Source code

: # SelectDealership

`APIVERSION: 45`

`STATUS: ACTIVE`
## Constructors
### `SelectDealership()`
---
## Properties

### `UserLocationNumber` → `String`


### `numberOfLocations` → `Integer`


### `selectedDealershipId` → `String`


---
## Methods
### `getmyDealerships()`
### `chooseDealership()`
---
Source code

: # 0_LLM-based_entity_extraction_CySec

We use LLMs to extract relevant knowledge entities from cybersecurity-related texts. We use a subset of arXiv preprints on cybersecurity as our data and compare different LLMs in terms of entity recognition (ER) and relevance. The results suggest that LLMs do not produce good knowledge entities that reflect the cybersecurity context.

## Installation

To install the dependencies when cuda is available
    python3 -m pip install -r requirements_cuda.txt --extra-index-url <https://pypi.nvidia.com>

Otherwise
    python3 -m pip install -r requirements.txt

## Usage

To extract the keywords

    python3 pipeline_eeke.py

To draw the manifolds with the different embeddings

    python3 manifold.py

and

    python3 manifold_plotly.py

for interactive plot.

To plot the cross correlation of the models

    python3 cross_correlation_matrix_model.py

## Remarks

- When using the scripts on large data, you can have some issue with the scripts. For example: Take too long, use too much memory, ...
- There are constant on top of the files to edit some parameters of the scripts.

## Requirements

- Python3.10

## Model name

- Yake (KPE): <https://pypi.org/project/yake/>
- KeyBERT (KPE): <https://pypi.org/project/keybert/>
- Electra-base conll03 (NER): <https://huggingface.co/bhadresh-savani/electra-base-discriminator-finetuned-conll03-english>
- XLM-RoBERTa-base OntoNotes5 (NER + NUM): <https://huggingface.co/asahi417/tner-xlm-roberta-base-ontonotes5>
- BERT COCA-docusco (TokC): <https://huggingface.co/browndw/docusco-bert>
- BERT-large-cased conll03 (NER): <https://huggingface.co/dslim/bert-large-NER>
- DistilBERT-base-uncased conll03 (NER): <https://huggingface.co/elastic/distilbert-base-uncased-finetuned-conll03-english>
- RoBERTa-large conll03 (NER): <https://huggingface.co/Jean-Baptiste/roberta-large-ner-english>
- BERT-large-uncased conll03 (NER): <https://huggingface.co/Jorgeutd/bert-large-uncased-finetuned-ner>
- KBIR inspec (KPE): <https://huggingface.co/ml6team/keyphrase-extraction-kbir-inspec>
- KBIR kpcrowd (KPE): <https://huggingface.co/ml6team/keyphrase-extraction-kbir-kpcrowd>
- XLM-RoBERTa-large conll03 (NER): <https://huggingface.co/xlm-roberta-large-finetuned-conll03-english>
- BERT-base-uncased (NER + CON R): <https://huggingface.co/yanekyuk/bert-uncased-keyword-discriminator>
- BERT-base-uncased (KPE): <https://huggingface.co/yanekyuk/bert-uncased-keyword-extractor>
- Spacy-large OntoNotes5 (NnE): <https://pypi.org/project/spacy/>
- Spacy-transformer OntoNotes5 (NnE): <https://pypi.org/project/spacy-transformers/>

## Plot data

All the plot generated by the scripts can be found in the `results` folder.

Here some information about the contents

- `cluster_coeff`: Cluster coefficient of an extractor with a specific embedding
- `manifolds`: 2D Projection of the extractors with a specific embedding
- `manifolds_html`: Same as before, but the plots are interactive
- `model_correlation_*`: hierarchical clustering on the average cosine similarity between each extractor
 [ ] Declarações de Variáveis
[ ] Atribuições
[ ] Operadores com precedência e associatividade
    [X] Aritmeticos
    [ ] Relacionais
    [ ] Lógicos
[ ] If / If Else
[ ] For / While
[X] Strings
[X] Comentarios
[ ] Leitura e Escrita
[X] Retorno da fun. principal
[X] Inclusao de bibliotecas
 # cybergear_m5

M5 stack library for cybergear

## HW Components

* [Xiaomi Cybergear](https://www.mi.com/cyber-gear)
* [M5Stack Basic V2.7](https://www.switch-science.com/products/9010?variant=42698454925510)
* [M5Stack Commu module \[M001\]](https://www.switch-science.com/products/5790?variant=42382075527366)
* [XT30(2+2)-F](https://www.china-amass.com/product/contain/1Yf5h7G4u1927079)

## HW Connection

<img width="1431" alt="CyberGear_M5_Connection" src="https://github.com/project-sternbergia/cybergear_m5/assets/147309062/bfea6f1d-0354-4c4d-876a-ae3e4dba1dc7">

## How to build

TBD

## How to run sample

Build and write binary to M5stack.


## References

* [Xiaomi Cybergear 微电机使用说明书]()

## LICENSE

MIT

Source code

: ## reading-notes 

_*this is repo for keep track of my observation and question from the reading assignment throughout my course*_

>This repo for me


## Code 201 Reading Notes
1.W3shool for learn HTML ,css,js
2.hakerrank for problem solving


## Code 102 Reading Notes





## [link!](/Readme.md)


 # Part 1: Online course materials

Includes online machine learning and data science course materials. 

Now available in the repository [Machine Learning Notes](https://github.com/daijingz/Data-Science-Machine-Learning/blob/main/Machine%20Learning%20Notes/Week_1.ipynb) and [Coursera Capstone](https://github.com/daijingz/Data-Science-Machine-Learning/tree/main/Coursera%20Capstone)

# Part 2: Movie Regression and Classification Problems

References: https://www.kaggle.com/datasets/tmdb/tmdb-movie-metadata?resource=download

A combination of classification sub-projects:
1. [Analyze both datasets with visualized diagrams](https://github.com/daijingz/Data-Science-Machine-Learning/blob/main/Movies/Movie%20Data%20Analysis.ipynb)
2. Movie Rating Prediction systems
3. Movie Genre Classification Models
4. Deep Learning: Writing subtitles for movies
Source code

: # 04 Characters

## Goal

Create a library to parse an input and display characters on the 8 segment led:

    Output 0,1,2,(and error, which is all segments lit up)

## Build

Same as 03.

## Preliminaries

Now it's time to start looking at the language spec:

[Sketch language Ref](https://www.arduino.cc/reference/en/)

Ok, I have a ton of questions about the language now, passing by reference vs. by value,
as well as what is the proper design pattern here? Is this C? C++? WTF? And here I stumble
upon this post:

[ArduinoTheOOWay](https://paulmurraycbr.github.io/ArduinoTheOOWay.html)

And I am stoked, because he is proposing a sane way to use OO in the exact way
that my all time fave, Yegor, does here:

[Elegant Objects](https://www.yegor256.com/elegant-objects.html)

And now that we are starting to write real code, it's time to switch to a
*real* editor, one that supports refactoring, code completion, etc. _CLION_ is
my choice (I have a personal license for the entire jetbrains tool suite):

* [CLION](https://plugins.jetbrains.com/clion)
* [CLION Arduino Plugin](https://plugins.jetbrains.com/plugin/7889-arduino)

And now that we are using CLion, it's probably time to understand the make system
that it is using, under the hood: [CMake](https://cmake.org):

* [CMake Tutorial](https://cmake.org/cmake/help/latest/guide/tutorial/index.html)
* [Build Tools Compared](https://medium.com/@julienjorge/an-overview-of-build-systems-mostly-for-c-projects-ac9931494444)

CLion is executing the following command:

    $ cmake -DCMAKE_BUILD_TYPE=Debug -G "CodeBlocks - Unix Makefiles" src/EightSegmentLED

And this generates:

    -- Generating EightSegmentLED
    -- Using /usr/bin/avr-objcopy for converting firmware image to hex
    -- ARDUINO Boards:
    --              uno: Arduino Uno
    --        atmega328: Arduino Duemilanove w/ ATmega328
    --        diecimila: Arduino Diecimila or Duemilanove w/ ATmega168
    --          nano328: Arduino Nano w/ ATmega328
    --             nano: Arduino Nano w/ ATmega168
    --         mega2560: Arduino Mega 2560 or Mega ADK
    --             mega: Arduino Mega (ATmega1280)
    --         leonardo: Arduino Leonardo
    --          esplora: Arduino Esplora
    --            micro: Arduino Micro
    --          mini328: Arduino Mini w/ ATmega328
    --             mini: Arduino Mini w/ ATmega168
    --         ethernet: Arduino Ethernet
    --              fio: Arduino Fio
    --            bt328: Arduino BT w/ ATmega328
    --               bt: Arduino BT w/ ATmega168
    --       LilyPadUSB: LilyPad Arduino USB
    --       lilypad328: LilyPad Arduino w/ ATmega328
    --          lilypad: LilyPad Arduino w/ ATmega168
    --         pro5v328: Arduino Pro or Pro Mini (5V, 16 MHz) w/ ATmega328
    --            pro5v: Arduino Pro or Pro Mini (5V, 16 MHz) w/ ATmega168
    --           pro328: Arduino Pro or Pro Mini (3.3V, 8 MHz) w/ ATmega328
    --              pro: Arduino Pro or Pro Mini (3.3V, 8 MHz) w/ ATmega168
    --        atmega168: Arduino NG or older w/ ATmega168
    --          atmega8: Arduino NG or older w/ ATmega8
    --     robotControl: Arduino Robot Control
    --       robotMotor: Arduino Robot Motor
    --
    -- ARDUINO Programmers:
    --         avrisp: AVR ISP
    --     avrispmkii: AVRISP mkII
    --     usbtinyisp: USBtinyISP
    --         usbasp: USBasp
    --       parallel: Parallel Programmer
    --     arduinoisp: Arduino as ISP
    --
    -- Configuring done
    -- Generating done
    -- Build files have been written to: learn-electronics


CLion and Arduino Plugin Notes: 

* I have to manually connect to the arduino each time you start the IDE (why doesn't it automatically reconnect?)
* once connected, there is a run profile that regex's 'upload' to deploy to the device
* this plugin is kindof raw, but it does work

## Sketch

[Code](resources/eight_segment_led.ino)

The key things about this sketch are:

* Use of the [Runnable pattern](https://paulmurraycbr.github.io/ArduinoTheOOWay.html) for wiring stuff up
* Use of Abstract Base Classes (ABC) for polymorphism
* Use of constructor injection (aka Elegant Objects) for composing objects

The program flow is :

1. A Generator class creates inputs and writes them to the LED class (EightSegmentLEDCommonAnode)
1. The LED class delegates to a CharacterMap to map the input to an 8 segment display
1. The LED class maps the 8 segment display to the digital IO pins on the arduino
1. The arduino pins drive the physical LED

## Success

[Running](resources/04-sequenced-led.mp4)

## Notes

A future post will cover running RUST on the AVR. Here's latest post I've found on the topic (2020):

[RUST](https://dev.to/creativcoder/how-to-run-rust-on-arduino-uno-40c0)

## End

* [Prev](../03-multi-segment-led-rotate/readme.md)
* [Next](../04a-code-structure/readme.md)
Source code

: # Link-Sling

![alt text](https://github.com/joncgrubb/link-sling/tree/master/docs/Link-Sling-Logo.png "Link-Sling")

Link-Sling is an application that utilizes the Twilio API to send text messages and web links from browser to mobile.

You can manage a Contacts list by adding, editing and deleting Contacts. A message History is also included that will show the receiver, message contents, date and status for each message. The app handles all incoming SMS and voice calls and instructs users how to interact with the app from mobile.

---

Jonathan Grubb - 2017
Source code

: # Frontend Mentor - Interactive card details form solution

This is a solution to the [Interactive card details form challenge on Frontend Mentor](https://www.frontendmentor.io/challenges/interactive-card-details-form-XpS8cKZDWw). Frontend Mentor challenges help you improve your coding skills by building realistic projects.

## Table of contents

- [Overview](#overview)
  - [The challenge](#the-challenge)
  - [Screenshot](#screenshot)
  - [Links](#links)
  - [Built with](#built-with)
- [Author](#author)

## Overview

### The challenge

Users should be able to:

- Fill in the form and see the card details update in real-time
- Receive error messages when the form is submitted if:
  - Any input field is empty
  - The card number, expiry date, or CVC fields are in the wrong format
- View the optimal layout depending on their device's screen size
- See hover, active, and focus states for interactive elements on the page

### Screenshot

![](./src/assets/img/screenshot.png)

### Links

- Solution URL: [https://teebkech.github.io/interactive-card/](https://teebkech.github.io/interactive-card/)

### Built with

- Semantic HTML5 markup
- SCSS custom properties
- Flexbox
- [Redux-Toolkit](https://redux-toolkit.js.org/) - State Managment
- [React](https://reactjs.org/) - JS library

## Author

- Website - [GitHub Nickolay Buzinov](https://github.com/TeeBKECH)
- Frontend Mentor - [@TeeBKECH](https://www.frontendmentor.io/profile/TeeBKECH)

## Task item
Repeat the entries above verbatim, but only from the line that has "## Code 102 Reading Notes" down to the line that has "Ok, I have a", inclusive.

## Response box
## Code 102 Reading Notes





## [link!](/Readme.md)


 # Part 1: Online course materials

Includes online machine learning and data science course materials. 

Now available in the repository [Machine Learning Notes](https://github.com/daijingz/Data-Science-Machine-Learning/blob/main/Machine%20Learning%20Notes/Week_1.ipynb) and [Coursera Capstone](https://github.com/daijingz/Data-Science-Machine-Learning/tree/main/Coursera%20Capstone)

# Part 2: Movie Regression and Classification Problems

References: https://www.kaggle.com/datasets/tmdb/tmdb-movie-metadata?resource=download

A combination of classification sub-projects:
1. [Analyze both datasets with visualized diagrams](https://github.com/daijingz/Data-Science-Machine-Learning/blob/main/Movies/Movie%20Data%20Analysis.ipynb)
2. Movie Rating Prediction systems
3. Movie Genre Classification Models
4. Deep Learning: Writing subtitles for movies
Source code

: # 04 Characters

## Goal

Create a library to parse an input and display characters on the 8 segment led:

    Output 0,1,2,(and error, which is all segments lit up)

## Build

Same as 03.

## Preliminaries

Now it's time to start looking at the language spec:

[Sketch language Ref](https://www.arduino.cc/reference/en/)

Ok, I have a ton of questions about the language now, passing by reference vs. by value,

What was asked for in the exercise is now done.